▸ **REQUIREMENT**
Work through the lines below and count those holding "infty"; reply with the number only.

════════════════════

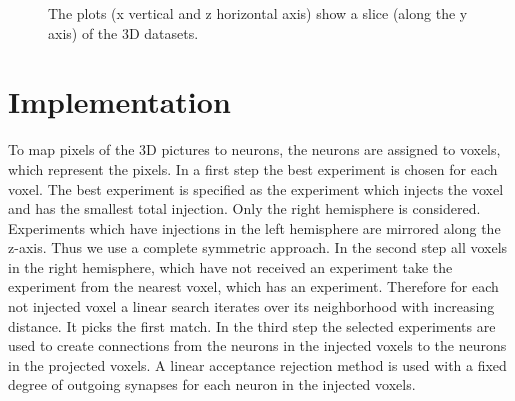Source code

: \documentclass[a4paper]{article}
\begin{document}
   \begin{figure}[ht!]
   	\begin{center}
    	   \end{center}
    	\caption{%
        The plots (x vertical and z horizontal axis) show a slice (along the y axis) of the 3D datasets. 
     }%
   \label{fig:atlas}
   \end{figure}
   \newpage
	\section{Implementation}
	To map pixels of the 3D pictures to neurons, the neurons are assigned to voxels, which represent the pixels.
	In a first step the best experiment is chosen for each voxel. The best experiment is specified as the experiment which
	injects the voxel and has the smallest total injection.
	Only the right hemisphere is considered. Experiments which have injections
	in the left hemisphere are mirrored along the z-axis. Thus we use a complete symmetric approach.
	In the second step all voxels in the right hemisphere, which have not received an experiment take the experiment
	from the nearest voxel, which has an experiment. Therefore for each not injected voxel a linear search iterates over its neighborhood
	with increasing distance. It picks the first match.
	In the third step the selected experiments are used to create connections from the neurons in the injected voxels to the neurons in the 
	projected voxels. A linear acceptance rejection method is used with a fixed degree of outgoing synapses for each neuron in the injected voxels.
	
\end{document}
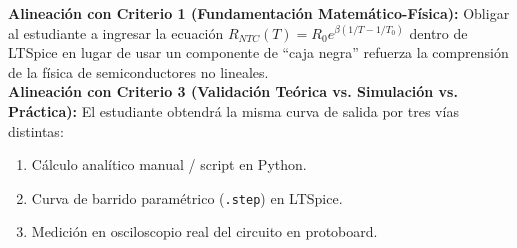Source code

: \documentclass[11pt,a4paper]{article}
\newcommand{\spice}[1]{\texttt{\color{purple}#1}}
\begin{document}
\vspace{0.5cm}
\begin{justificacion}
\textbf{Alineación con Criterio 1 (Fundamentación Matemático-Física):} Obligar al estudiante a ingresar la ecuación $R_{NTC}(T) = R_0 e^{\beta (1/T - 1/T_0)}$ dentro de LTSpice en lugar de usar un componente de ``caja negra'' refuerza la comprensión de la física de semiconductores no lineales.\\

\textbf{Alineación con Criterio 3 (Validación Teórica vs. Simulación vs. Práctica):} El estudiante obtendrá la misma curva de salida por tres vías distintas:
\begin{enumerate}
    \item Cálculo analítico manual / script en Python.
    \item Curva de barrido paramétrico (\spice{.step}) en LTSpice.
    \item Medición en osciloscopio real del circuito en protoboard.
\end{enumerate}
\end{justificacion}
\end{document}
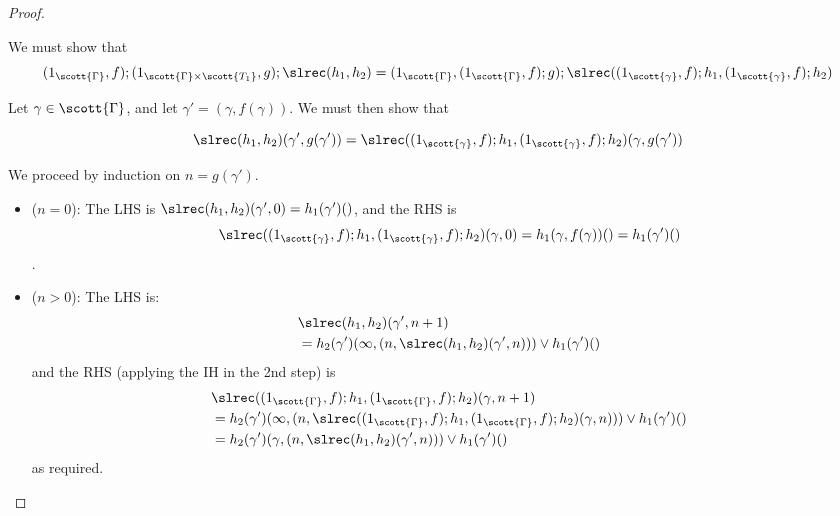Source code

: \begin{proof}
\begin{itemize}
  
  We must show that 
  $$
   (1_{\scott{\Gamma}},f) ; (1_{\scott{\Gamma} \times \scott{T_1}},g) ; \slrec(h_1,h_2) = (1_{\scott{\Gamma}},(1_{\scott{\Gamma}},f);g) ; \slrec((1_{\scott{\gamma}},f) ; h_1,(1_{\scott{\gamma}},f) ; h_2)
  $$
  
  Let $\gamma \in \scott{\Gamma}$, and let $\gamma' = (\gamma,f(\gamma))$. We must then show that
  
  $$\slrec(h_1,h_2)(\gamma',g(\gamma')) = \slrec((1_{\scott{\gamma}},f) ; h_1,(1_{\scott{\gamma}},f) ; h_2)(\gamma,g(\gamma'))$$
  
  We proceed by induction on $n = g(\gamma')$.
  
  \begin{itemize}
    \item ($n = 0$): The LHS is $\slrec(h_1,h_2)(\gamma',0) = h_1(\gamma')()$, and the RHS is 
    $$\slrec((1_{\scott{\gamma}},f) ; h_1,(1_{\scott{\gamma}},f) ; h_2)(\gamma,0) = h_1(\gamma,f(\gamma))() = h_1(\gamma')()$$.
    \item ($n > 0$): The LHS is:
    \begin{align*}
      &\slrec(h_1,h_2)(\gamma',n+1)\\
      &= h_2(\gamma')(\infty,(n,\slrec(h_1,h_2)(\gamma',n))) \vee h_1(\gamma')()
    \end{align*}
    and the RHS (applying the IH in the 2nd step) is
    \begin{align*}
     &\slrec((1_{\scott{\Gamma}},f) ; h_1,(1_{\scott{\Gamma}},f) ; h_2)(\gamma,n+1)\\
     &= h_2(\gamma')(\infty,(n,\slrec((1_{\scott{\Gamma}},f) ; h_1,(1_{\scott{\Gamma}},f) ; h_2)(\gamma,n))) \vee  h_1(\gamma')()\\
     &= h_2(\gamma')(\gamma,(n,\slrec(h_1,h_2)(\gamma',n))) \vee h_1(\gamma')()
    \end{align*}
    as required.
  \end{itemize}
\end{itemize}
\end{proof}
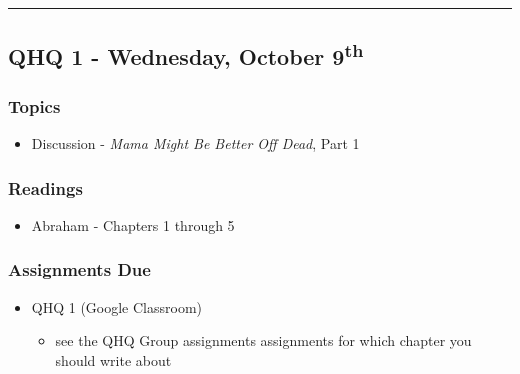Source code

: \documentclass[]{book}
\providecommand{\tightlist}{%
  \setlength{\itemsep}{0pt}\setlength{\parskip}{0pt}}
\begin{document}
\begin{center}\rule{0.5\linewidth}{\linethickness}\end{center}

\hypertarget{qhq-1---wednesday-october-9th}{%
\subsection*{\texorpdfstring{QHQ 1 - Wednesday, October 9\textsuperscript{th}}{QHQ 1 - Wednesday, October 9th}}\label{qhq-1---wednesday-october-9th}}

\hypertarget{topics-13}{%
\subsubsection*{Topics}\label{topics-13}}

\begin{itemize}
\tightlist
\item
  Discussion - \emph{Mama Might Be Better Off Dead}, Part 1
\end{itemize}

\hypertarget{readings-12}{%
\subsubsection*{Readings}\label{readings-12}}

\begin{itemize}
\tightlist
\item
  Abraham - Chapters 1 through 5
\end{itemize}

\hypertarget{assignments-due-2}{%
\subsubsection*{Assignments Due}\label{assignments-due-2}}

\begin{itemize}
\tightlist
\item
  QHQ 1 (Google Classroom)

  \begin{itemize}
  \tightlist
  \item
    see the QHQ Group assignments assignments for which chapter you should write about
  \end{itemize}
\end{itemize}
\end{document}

════════════════════

▸ **RESULT**
2